**Prompt**
Repeat the entries beneath in their entirety, precisely as given.
================
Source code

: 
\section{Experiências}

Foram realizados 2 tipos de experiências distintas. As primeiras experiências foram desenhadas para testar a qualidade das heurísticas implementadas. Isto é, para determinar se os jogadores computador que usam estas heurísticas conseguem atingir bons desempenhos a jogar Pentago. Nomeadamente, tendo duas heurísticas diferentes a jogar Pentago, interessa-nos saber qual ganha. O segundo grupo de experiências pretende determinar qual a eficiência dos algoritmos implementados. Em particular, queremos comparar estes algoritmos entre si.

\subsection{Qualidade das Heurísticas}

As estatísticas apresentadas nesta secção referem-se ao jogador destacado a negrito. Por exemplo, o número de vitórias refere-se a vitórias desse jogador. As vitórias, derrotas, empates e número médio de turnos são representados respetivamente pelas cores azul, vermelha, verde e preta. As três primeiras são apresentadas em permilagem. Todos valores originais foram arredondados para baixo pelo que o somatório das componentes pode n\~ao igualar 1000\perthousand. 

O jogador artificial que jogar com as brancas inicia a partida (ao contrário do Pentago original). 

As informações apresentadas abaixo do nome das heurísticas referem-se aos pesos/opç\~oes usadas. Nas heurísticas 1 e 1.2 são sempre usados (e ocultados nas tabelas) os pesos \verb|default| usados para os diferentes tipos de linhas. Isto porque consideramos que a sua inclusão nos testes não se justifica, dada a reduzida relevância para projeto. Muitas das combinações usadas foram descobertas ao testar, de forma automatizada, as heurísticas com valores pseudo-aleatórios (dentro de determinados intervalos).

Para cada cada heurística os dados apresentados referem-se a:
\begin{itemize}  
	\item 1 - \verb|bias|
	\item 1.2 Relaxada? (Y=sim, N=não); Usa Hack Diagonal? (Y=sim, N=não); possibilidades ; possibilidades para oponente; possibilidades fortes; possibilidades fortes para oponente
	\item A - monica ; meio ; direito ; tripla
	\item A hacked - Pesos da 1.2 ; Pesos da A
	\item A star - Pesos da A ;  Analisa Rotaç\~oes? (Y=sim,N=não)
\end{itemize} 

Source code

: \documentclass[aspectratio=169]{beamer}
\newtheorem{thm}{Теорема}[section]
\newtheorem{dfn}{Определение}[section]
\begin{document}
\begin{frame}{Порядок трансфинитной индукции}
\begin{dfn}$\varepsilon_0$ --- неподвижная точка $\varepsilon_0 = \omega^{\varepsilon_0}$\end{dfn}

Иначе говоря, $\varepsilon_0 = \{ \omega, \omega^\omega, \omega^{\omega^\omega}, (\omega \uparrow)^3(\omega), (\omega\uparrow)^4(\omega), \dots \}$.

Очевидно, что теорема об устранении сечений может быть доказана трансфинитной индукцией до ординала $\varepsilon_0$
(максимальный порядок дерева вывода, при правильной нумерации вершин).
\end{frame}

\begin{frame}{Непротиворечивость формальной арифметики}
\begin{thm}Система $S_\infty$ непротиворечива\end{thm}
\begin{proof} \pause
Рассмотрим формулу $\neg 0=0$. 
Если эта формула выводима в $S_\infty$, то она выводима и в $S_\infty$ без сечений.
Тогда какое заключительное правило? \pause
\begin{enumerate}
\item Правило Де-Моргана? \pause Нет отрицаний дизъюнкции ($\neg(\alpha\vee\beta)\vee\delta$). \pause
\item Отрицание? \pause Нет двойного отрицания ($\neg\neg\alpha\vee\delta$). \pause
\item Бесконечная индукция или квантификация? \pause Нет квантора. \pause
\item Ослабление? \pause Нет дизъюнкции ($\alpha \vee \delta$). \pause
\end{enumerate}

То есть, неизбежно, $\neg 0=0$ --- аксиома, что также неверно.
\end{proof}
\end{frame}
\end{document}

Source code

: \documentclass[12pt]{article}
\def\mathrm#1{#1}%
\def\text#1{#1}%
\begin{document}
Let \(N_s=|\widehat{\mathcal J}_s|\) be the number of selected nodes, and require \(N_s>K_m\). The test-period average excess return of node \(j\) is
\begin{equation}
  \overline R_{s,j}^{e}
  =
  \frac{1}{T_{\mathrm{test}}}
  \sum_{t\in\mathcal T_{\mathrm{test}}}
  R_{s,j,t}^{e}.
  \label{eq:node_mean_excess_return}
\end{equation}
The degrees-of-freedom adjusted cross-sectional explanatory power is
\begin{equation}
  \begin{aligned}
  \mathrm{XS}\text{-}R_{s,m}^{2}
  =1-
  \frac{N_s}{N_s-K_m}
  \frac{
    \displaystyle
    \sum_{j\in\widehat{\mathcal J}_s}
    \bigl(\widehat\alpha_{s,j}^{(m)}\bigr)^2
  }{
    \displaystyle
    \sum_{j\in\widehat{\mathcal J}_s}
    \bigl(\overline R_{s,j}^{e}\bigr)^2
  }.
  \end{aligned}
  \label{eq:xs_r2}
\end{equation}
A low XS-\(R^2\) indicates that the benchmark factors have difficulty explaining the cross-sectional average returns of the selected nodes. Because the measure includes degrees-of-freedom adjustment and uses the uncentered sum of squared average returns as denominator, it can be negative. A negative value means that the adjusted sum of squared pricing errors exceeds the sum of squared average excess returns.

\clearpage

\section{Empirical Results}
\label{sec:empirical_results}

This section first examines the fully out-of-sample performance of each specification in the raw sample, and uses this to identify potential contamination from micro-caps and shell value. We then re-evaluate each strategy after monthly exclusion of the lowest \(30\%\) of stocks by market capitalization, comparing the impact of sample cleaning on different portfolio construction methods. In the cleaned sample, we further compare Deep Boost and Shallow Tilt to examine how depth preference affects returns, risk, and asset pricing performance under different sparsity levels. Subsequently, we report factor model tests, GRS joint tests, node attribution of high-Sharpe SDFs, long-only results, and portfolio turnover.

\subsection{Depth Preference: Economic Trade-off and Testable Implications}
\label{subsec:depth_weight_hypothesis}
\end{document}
================
**The completed task**
Source code

: 
\section{Experiências}

Foram realizados 2 tipos de experiências distintas. As primeiras experiências foram desenhadas para testar a qualidade das heurísticas implementadas. Isto é, para determinar se os jogadores computador que usam estas heurísticas conseguem atingir bons desempenhos a jogar Pentago. Nomeadamente, tendo duas heurísticas diferentes a jogar Pentago, interessa-nos saber qual ganha. O segundo grupo de experiências pretende determinar qual a eficiência dos algoritmos implementados. Em particular, queremos comparar estes algoritmos entre si.

\subsection{Qualidade das Heurísticas}

As estatísticas apresentadas nesta secção referem-se ao jogador destacado a negrito. Por exemplo, o número de vitórias refere-se a vitórias desse jogador. As vitórias, derrotas, empates e número médio de turnos são representados respetivamente pelas cores azul, vermelha, verde e preta. As três primeiras são apresentadas em permilagem. Todos valores originais foram arredondados para baixo pelo que o somatório das componentes pode n\~ao igualar 1000\perthousand. 

O jogador artificial que jogar com as brancas inicia a partida (ao contrário do Pentago original). 

As informações apresentadas abaixo do nome das heurísticas referem-se aos pesos/opç\~oes usadas. Nas heurísticas 1 e 1.2 são sempre usados (e ocultados nas tabelas) os pesos \verb|default| usados para os diferentes tipos de linhas. Isto porque consideramos que a sua inclusão nos testes não se justifica, dada a reduzida relevância para projeto. Muitas das combinações usadas foram descobertas ao testar, de forma automatizada, as heurísticas com valores pseudo-aleatórios (dentro de determinados intervalos).

Para cada cada heurística os dados apresentados referem-se a:
\begin{itemize}  
	\item 1 - \verb|bias|
	\item 1.2 Relaxada? (Y=sim, N=não); Usa Hack Diagonal? (Y=sim, N=não); possibilidades ; possibilidades para oponente; possibilidades fortes; possibilidades fortes para oponente
	\item A - monica ; meio ; direito ; tripla
	\item A hacked - Pesos da 1.2 ; Pesos da A
	\item A star - Pesos da A ;  Analisa Rotaç\~oes? (Y=sim,N=não)
\end{itemize} 

Source code

: \documentclass[aspectratio=169]{beamer}
\newtheorem{thm}{Теорема}[section]
\newtheorem{dfn}{Определение}[section]
\begin{document}
\begin{frame}{Порядок трансфинитной индукции}
\begin{dfn}$\varepsilon_0$ --- неподвижная точка $\varepsilon_0 = \omega^{\varepsilon_0}$\end{dfn}

Иначе говоря, $\varepsilon_0 = \{ \omega, \omega^\omega, \omega^{\omega^\omega}, (\omega \uparrow)^3(\omega), (\omega\uparrow)^4(\omega), \dots \}$.

Очевидно, что теорема об устранении сечений может быть доказана трансфинитной индукцией до ординала $\varepsilon_0$
(максимальный порядок дерева вывода, при правильной нумерации вершин).
\end{frame}

\begin{frame}{Непротиворечивость формальной арифметики}
\begin{thm}Система $S_\infty$ непротиворечива\end{thm}
\begin{proof} \pause
Рассмотрим формулу $\neg 0=0$. 
Если эта формула выводима в $S_\infty$, то она выводима и в $S_\infty$ без сечений.
Тогда какое заключительное правило? \pause
\begin{enumerate}
\item Правило Де-Моргана? \pause Нет отрицаний дизъюнкции ($\neg(\alpha\vee\beta)\vee\delta$). \pause
\item Отрицание? \pause Нет двойного отрицания ($\neg\neg\alpha\vee\delta$). \pause
\item Бесконечная индукция или квантификация? \pause Нет квантора. \pause
\item Ослабление? \pause Нет дизъюнкции ($\alpha \vee \delta$). \pause
\end{enumerate}

То есть, неизбежно, $\neg 0=0$ --- аксиома, что также неверно.
\end{proof}
\end{frame}
\end{document}

Source code

: \documentclass[12pt]{article}
\def\mathrm#1{#1}%
\def\text#1{#1}%
\begin{document}
Let \(N_s=|\widehat{\mathcal J}_s|\) be the number of selected nodes, and require \(N_s>K_m\). The test-period average excess return of node \(j\) is
\begin{equation}
  \overline R_{s,j}^{e}
  =
  \frac{1}{T_{\mathrm{test}}}
  \sum_{t\in\mathcal T_{\mathrm{test}}}
  R_{s,j,t}^{e}.
  \label{eq:node_mean_excess_return}
\end{equation}
The degrees-of-freedom adjusted cross-sectional explanatory power is
\begin{equation}
  \begin{aligned}
  \mathrm{XS}\text{-}R_{s,m}^{2}
  =1-
  \frac{N_s}{N_s-K_m}
  \frac{
    \displaystyle
    \sum_{j\in\widehat{\mathcal J}_s}
    \bigl(\widehat\alpha_{s,j}^{(m)}\bigr)^2
  }{
    \displaystyle
    \sum_{j\in\widehat{\mathcal J}_s}
    \bigl(\overline R_{s,j}^{e}\bigr)^2
  }.
  \end{aligned}
  \label{eq:xs_r2}
\end{equation}
A low XS-\(R^2\) indicates that the benchmark factors have difficulty explaining the cross-sectional average returns of the selected nodes. Because the measure includes degrees-of-freedom adjustment and uses the uncentered sum of squared average returns as denominator, it can be negative. A negative value means that the adjusted sum of squared pricing errors exceeds the sum of squared average excess returns.

\clearpage

\section{Empirical Results}
\label{sec:empirical_results}

This section first examines the fully out-of-sample performance of each specification in the raw sample, and uses this to identify potential contamination from micro-caps and shell value. We then re-evaluate each strategy after monthly exclusion of the lowest \(30\%\) of stocks by market capitalization, comparing the impact of sample cleaning on different portfolio construction methods. In the cleaned sample, we further compare Deep Boost and Shallow Tilt to examine how depth preference affects returns, risk, and asset pricing performance under different sparsity levels. Subsequently, we report factor model tests, GRS joint tests, node attribution of high-Sharpe SDFs, long-only results, and portfolio turnover.

\subsection{Depth Preference: Economic Trade-off and Testable Implications}
\label{subsec:depth_weight_hypothesis}
\end{document}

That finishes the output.